Reproduce, exactly and in full, only the lines below from the one containing "order axioms, and" through the one containing "[3] Math is Fun".

==== Record extracts

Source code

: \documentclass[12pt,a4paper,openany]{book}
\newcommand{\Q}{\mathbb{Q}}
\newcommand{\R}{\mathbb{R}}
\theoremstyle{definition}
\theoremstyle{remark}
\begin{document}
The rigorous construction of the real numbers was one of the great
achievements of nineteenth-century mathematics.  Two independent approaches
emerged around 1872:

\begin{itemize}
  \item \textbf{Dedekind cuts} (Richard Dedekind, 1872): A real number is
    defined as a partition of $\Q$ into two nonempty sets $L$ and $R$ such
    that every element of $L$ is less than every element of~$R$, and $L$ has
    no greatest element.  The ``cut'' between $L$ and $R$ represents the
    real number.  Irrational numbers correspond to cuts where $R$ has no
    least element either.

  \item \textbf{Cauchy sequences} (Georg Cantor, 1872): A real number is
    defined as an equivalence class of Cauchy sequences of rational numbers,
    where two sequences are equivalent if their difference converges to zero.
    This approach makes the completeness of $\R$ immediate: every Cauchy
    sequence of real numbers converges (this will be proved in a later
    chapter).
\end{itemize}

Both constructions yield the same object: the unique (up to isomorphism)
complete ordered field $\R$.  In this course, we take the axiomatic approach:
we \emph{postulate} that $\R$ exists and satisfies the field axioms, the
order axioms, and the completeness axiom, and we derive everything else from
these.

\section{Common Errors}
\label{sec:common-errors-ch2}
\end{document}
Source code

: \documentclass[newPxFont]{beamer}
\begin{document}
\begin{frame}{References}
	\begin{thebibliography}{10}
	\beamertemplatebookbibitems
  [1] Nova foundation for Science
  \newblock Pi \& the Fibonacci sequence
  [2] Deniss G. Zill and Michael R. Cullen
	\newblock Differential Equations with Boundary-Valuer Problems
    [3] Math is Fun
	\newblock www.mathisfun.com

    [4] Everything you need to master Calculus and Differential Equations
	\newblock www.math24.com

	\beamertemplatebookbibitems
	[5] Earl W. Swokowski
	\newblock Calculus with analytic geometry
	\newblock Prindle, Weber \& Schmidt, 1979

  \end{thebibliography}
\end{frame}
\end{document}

========
==== Record extracts

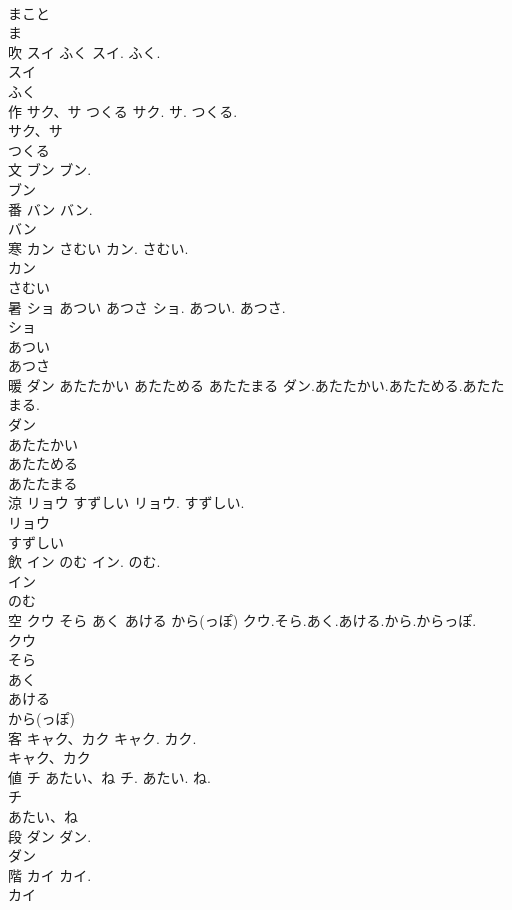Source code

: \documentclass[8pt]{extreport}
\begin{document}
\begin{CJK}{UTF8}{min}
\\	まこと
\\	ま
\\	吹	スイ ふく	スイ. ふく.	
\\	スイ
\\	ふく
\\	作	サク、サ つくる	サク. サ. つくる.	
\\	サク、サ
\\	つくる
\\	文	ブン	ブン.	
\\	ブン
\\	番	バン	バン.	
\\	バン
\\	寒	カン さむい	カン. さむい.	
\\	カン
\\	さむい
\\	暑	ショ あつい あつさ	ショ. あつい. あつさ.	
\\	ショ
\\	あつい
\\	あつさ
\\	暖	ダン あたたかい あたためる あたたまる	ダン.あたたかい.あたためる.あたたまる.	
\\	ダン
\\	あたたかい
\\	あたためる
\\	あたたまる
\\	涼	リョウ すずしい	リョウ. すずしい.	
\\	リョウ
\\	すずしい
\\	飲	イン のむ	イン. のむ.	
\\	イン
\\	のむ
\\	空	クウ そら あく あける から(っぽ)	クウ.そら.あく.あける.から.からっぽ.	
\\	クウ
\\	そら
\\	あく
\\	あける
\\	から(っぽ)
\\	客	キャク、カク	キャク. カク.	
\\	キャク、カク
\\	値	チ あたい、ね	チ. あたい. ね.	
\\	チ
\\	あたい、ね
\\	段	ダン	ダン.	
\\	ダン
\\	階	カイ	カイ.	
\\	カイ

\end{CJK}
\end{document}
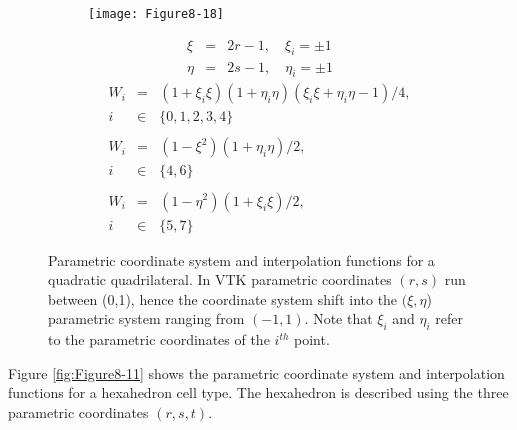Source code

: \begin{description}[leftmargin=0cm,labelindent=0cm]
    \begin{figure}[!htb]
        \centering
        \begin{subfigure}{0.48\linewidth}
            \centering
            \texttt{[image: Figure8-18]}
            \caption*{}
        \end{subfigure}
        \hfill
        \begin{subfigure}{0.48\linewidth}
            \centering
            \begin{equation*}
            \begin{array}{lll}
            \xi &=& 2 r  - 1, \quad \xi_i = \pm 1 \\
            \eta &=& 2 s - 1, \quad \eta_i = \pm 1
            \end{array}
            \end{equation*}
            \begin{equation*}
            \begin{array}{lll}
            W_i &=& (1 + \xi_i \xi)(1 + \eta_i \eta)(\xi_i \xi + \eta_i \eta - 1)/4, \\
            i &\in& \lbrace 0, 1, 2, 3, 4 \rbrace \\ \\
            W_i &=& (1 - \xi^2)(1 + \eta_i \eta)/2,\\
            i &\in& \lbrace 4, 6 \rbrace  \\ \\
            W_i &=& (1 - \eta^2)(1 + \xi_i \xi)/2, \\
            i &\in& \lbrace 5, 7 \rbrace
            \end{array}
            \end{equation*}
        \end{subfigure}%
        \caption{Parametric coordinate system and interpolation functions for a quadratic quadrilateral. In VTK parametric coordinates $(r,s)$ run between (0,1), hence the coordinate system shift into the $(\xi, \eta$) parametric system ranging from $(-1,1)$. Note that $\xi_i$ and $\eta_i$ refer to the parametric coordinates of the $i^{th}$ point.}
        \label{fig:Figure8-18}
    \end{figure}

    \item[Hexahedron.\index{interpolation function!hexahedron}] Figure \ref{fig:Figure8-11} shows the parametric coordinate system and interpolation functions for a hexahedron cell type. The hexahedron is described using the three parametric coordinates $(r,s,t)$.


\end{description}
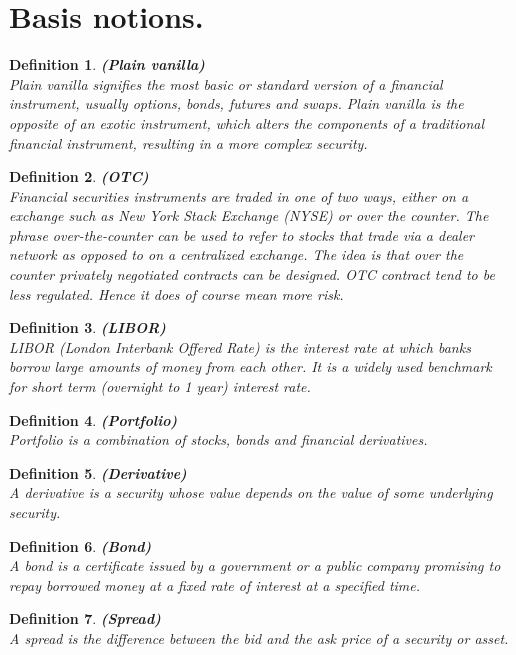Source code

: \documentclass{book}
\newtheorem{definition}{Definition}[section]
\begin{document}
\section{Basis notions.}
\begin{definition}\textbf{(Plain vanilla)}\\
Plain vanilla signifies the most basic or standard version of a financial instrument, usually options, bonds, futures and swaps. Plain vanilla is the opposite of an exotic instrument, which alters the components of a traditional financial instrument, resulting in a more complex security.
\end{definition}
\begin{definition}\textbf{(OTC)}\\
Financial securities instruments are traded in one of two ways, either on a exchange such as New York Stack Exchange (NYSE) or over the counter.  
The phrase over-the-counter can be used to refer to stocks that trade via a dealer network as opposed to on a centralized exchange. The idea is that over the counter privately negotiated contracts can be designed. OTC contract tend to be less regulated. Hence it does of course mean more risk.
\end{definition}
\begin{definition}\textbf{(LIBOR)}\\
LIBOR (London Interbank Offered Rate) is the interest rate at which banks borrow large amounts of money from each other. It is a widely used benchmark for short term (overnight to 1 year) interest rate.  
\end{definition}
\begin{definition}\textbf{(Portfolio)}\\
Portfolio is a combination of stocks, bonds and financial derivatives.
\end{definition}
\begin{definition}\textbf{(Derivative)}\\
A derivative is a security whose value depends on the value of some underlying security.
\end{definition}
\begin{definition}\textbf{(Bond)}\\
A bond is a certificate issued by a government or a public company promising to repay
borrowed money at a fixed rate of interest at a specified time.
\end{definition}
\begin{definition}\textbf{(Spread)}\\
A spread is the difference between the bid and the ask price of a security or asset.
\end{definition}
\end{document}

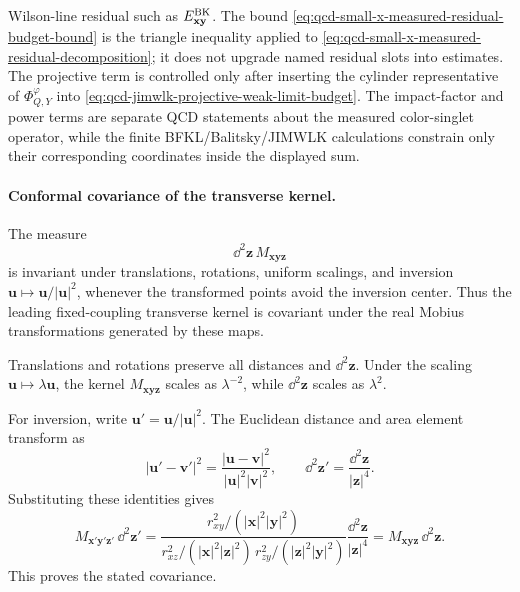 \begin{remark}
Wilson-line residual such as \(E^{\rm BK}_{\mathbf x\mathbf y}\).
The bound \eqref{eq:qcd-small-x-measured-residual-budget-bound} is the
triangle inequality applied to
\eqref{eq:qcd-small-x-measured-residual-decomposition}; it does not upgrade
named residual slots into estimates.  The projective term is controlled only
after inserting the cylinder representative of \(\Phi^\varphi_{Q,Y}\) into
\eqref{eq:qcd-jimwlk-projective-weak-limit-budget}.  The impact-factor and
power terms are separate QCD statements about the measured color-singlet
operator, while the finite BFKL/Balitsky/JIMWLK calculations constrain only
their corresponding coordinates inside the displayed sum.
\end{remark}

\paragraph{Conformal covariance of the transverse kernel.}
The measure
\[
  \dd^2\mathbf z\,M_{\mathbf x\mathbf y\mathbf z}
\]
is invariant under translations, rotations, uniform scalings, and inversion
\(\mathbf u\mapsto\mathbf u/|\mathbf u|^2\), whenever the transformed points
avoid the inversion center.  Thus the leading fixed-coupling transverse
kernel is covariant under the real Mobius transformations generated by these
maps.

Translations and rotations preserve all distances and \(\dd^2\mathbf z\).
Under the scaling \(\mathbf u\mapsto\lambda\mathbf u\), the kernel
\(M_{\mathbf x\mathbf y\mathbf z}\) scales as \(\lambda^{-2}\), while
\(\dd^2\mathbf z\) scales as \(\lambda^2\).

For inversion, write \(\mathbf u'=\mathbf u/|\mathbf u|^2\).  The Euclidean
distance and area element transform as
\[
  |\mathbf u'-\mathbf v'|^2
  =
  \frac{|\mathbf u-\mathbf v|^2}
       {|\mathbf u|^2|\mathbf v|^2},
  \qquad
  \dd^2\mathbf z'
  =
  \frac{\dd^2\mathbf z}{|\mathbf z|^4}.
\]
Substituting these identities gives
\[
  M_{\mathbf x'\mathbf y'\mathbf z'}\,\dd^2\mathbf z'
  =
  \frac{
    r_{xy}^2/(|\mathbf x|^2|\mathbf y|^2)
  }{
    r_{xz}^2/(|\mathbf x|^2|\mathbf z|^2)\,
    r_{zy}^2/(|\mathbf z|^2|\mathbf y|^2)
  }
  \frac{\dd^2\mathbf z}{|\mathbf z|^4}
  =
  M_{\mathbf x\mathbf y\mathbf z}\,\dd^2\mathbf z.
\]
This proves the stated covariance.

========

Result for this task:
order axioms, and the completeness axiom, and we derive everything else from
these.

\section{Common Errors}
\label{sec:common-errors-ch2}
\end{document}
Source code

: \documentclass[newPxFont]{beamer}
\begin{document}
\begin{frame}{References}
	\begin{thebibliography}{10}
	\beamertemplatebookbibitems
  [1] Nova foundation for Science
  \newblock Pi \& the Fibonacci sequence
  [2] Deniss G. Zill and Michael R. Cullen
	\newblock Differential Equations with Boundary-Valuer Problems
    [3] Math is Fun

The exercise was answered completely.